__Dataset entries__.

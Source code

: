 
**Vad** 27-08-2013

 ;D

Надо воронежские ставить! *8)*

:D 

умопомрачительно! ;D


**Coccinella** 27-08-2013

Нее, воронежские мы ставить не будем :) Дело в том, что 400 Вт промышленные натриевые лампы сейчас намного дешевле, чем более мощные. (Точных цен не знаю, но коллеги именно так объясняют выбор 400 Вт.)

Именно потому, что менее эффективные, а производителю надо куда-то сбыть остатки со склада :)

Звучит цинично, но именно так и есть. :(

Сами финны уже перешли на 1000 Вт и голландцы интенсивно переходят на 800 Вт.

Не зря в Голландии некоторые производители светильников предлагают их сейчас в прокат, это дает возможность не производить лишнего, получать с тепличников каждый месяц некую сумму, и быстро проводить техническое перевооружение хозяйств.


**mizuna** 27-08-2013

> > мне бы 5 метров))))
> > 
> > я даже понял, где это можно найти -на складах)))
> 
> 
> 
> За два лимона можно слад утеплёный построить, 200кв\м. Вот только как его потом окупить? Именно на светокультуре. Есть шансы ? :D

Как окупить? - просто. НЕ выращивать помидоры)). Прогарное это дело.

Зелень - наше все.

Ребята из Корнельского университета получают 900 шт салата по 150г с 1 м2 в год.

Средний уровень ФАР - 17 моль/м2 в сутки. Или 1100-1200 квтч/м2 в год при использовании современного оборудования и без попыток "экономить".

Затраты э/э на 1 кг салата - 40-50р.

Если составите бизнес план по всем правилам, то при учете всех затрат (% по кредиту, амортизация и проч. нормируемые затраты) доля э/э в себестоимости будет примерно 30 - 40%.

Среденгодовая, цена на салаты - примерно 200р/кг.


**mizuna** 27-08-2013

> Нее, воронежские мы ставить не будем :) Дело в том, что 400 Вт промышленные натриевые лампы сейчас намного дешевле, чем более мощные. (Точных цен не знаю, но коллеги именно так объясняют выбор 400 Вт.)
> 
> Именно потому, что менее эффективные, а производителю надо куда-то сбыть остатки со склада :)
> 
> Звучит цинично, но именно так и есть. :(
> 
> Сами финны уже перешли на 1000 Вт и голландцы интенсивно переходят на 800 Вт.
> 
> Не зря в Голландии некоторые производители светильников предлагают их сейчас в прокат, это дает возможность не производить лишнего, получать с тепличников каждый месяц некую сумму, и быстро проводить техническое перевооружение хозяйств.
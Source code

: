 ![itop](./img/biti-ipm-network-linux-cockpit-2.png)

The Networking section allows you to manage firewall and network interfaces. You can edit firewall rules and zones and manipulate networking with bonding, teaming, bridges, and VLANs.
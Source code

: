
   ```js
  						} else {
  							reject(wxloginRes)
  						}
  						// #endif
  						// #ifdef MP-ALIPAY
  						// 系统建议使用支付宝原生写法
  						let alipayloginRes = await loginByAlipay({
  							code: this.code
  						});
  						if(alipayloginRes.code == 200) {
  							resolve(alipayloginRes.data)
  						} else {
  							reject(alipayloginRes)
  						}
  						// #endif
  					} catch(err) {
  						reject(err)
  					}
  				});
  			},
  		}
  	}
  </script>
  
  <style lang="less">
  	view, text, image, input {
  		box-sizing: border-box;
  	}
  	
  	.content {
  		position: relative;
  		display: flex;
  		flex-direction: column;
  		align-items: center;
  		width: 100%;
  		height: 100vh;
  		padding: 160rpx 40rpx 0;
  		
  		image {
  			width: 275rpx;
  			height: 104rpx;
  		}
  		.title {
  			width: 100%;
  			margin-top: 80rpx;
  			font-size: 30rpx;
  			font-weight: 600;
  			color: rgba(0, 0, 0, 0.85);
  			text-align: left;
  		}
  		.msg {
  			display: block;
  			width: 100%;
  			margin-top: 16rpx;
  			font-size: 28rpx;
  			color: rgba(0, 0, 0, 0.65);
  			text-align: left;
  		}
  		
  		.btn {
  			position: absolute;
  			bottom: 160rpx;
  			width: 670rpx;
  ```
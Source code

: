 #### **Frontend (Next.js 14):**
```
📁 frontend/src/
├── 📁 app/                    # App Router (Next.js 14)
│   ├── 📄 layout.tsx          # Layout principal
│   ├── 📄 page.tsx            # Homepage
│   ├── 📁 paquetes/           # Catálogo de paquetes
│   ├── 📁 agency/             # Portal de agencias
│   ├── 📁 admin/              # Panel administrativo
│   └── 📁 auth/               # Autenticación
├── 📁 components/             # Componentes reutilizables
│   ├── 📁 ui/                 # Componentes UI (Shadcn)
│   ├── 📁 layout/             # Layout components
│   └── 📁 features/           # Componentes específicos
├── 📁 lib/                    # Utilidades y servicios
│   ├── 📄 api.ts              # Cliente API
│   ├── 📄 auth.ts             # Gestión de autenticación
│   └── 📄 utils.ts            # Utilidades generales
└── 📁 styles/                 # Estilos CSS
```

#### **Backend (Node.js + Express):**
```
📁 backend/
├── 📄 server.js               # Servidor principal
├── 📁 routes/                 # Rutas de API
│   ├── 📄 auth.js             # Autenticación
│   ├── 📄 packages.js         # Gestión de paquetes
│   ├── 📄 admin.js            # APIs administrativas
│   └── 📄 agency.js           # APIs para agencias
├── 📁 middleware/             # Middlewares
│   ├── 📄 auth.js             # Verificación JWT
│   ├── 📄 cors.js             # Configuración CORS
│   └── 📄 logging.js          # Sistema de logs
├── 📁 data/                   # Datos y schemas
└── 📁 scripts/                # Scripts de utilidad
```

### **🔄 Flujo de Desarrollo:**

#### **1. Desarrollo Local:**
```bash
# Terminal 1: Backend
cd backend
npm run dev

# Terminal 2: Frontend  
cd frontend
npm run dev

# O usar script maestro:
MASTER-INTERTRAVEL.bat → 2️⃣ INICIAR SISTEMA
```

__Work instructions__. The response should be every record above restated exactly.

__Output for this task__.
Source code

: 
**Vad** 27-08-2013

 ;D

Надо воронежские ставить! *8)*

:D 

умопомрачительно! ;D


**Coccinella** 27-08-2013

Нее, воронежские мы ставить не будем :) Дело в том, что 400 Вт промышленные натриевые лампы сейчас намного дешевле, чем более мощные. (Точных цен не знаю, но коллеги именно так объясняют выбор 400 Вт.)

Именно потому, что менее эффективные, а производителю надо куда-то сбыть остатки со склада :)

Звучит цинично, но именно так и есть. :(

Сами финны уже перешли на 1000 Вт и голландцы интенсивно переходят на 800 Вт.

Не зря в Голландии некоторые производители светильников предлагают их сейчас в прокат, это дает возможность не производить лишнего, получать с тепличников каждый месяц некую сумму, и быстро проводить техническое перевооружение хозяйств.


**mizuna** 27-08-2013

> > мне бы 5 метров))))
> > 
> > я даже понял, где это можно найти -на складах)))
> 
> 
> 
> За два лимона можно слад утеплёный построить, 200кв\м. Вот только как его потом окупить? Именно на светокультуре. Есть шансы ? :D

Как окупить? - просто. НЕ выращивать помидоры)). Прогарное это дело.

Зелень - наше все.

Ребята из Корнельского университета получают 900 шт салата по 150г с 1 м2 в год.

Средний уровень ФАР - 17 моль/м2 в сутки. Или 1100-1200 квтч/м2 в год при использовании современного оборудования и без попыток "экономить".

Затраты э/э на 1 кг салата - 40-50р.

Если составите бизнес план по всем правилам, то при учете всех затрат (% по кредиту, амортизация и проч. нормируемые затраты) доля э/э в себестоимости будет примерно 30 - 40%.

Среденгодовая, цена на салаты - примерно 200р/кг.


**mizuna** 27-08-2013

> Нее, воронежские мы ставить не будем :) Дело в том, что 400 Вт промышленные натриевые лампы сейчас намного дешевле, чем более мощные. (Точных цен не знаю, но коллеги именно так объясняют выбор 400 Вт.)
> 
> Именно потому, что менее эффективные, а производителю надо куда-то сбыть остатки со склада :)
> 
> Звучит цинично, но именно так и есть. :(
> 
> Сами финны уже перешли на 1000 Вт и голландцы интенсивно переходят на 800 Вт.
> 
> Не зря в Голландии некоторые производители светильников предлагают их сейчас в прокат, это дает возможность не производить лишнего, получать с тепличников каждый месяц некую сумму, и быстро проводить техническое перевооружение хозяйств.
Source code

: ![itop](./img/biti-ipm-network-linux-cockpit-2.png)

The Networking section allows you to manage firewall and network interfaces. You can edit firewall rules and zones and manipulate networking with bonding, teaming, bridges, and VLANs.
Source code

:
   ```js
  						} else {
  							reject(wxloginRes)
  						}
  						// #endif
  						// #ifdef MP-ALIPAY
  						// 系统建议使用支付宝原生写法
  						let alipayloginRes = await loginByAlipay({
  							code: this.code
  						});
  						if(alipayloginRes.code == 200) {
  							resolve(alipayloginRes.data)
  						} else {
  							reject(alipayloginRes)
  						}
  						// #endif
  					} catch(err) {
  						reject(err)
  					}
  				});
  			},
  		}
  	}
  </script>
  
  <style lang="less">
  	view, text, image, input {
  		box-sizing: border-box;
  	}
  	
  	.content {
  		position: relative;
  		display: flex;
  		flex-direction: column;
  		align-items: center;
  		width: 100%;
  		height: 100vh;
  		padding: 160rpx 40rpx 0;
  		
  		image {
  			width: 275rpx;
  			height: 104rpx;
  		}
  		.title {
  			width: 100%;
  			margin-top: 80rpx;
  			font-size: 30rpx;
  			font-weight: 600;
  			color: rgba(0, 0, 0, 0.85);
  			text-align: left;
  		}
  		.msg {
  			display: block;
  			width: 100%;
  			margin-top: 16rpx;
  			font-size: 28rpx;
  			color: rgba(0, 0, 0, 0.65);
  			text-align: left;
  		}
  		
  		.btn {
  			position: absolute;
  			bottom: 160rpx;
  			width: 670rpx;
  ```
Source code

: #### **Frontend (Next.js 14):**
```
📁 frontend/src/
├── 📁 app/                    # App Router (Next.js 14)
│   ├── 📄 layout.tsx          # Layout principal
│   ├── 📄 page.tsx            # Homepage
│   ├── 📁 paquetes/           # Catálogo de paquetes
│   ├── 📁 agency/             # Portal de agencias
│   ├── 📁 admin/              # Panel administrativo
│   └── 📁 auth/               # Autenticación
├── 📁 components/             # Componentes reutilizables
│   ├── 📁 ui/                 # Componentes UI (Shadcn)
│   ├── 📁 layout/             # Layout components
│   └── 📁 features/           # Componentes específicos
├── 📁 lib/                    # Utilidades y servicios
│   ├── 📄 api.ts              # Cliente API
│   ├── 📄 auth.ts             # Gestión de autenticación
│   └── 📄 utils.ts            # Utilidades generales
└── 📁 styles/                 # Estilos CSS
```

#### **Backend (Node.js + Express):**
```
📁 backend/
├── 📄 server.js               # Servidor principal
├── 📁 routes/                 # Rutas de API
│   ├── 📄 auth.js             # Autenticación
│   ├── 📄 packages.js         # Gestión de paquetes
│   ├── 📄 admin.js            # APIs administrativas
│   └── 📄 agency.js           # APIs para agencias
├── 📁 middleware/             # Middlewares
│   ├── 📄 auth.js             # Verificación JWT
│   ├── 📄 cors.js             # Configuración CORS
│   └── 📄 logging.js          # Sistema de logs
├── 📁 data/                   # Datos y schemas
└── 📁 scripts/                # Scripts de utilidad
```

### **🔄 Flujo de Desarrollo:**

#### **1. Desarrollo Local:**
```bash
# Terminal 1: Backend
cd backend
npm run dev

# Terminal 2: Frontend  
cd frontend
npm run dev

# O usar script maestro:
MASTER-INTERTRAVEL.bat → 2️⃣ INICIAR SISTEMA
```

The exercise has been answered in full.